YOUR GOAL: Each entry in the material below should be copied without any alteration.

RECORDS SHOWN:
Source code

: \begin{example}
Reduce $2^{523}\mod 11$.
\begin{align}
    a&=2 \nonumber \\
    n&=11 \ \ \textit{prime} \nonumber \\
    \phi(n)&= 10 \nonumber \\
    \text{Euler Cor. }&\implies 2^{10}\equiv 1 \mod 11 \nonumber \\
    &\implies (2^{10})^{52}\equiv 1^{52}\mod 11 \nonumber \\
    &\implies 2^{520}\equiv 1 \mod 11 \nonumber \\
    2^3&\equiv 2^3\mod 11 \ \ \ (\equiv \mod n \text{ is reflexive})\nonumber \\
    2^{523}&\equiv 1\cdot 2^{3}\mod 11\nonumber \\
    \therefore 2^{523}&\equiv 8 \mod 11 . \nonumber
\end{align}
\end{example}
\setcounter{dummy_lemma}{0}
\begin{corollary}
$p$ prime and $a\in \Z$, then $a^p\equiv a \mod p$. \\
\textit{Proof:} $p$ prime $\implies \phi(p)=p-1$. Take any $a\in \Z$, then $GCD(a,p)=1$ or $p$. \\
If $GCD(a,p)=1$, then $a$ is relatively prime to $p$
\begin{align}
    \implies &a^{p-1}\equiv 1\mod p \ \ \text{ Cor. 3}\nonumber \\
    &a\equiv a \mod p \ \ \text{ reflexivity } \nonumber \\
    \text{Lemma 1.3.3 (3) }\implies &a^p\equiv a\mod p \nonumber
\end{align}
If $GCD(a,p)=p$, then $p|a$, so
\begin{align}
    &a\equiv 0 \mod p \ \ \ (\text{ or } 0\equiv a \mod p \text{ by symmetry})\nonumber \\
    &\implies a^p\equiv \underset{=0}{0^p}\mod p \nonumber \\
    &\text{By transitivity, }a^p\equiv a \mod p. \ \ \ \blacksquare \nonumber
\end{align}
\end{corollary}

ANSWER:
Source code

: \begin{example}
Reduce $2^{523}\mod 11$.
\begin{align}
    a&=2 \nonumber \\
    n&=11 \ \ \textit{prime} \nonumber \\
    \phi(n)&= 10 \nonumber \\
    \text{Euler Cor. }&\implies 2^{10}\equiv 1 \mod 11 \nonumber \\
    &\implies (2^{10})^{52}\equiv 1^{52}\mod 11 \nonumber \\
    &\implies 2^{520}\equiv 1 \mod 11 \nonumber \\
    2^3&\equiv 2^3\mod 11 \ \ \ (\equiv \mod n \text{ is reflexive})\nonumber \\
    2^{523}&\equiv 1\cdot 2^{3}\mod 11\nonumber \\
    \therefore 2^{523}&\equiv 8 \mod 11 . \nonumber
\end{align}
\end{example}
\setcounter{dummy_lemma}{0}
\begin{corollary}
$p$ prime and $a\in \Z$, then $a^p\equiv a \mod p$. \\
\textit{Proof:} $p$ prime $\implies \phi(p)=p-1$. Take any $a\in \Z$, then $GCD(a,p)=1$ or $p$. \\
If $GCD(a,p)=1$, then $a$ is relatively prime to $p$
\begin{align}
    \implies &a^{p-1}\equiv 1\mod p \ \ \text{ Cor. 3}\nonumber \\
    &a\equiv a \mod p \ \ \text{ reflexivity } \nonumber \\
    \text{Lemma 1.3.3 (3) }\implies &a^p\equiv a\mod p \nonumber
\end{align}
If $GCD(a,p)=p$, then $p|a$, so
\begin{align}
    &a\equiv 0 \mod p \ \ \ (\text{ or } 0\equiv a \mod p \text{ by symmetry})\nonumber \\
    &\implies a^p\equiv \underset{=0}{0^p}\mod p \nonumber \\
    &\text{By transitivity, }a^p\equiv a \mod p. \ \ \ \blacksquare \nonumber
\end{align}
\end{corollary}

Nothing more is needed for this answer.